Records from a data source
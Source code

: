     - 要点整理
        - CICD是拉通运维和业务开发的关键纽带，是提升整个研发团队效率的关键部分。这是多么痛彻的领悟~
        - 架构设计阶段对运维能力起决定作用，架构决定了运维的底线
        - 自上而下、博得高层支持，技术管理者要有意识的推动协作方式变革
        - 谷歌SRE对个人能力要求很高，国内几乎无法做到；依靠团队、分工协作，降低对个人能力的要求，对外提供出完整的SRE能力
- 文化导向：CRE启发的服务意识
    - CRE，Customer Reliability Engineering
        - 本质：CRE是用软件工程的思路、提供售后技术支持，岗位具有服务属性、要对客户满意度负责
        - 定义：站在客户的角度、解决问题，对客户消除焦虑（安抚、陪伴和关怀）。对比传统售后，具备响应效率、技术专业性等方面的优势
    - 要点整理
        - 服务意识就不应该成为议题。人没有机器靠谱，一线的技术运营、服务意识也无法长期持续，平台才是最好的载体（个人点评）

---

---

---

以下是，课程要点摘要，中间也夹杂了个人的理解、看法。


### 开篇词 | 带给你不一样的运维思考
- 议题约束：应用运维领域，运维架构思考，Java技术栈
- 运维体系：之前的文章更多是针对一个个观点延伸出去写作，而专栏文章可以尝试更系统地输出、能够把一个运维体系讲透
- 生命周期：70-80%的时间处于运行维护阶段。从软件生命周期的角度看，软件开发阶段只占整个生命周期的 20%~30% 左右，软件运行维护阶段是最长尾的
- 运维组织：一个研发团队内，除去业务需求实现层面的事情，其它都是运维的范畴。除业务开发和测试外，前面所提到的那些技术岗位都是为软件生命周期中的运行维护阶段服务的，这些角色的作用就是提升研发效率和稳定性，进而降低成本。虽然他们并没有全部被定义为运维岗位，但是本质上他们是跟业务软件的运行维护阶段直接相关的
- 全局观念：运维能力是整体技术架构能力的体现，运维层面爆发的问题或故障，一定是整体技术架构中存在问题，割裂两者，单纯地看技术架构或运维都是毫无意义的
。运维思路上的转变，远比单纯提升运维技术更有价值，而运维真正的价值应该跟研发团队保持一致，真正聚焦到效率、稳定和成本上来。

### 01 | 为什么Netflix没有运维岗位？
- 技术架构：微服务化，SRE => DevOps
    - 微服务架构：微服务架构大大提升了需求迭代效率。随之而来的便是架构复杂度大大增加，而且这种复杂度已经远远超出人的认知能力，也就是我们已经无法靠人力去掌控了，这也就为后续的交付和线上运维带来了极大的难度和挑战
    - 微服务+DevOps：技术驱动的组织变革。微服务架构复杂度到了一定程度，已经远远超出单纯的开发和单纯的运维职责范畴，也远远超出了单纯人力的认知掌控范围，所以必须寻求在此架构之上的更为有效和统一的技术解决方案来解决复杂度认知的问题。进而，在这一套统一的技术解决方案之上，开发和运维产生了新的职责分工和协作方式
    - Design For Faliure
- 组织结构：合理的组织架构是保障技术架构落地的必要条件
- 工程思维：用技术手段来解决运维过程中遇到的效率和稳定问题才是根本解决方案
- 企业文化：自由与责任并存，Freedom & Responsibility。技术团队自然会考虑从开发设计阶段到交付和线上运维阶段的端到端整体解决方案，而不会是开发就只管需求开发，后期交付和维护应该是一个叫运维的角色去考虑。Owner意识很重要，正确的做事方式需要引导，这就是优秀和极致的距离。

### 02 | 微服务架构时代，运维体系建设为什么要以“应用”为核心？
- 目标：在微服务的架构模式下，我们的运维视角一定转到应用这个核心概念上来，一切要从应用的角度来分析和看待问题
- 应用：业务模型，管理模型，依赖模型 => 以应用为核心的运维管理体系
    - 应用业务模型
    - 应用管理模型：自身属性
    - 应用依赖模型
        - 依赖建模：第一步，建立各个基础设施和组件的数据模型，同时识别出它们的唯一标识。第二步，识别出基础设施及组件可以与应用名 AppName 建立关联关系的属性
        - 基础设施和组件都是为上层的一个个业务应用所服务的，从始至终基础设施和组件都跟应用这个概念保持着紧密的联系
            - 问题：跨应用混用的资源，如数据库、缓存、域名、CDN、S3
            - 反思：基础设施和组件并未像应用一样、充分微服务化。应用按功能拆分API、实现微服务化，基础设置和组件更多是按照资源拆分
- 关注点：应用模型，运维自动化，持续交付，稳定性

> _TRY IT_
Wherever the word "DevOps" appears in the entries above, copy that whole line.

> _TASK OUTPUT_
- 技术架构：微服务化，SRE => DevOps
    - 微服务+DevOps：技术驱动的组织变革。微服务架构复杂度到了一定程度，已经远远超出单纯的开发和单纯的运维职责范畴，也远远超出了单纯人力的认知掌控范围，所以必须寻求在此架构之上的更为有效和统一的技术解决方案来解决复杂度认知的问题。进而，在这一套统一的技术解决方案之上，开发和运维产生了新的职责分工和协作方式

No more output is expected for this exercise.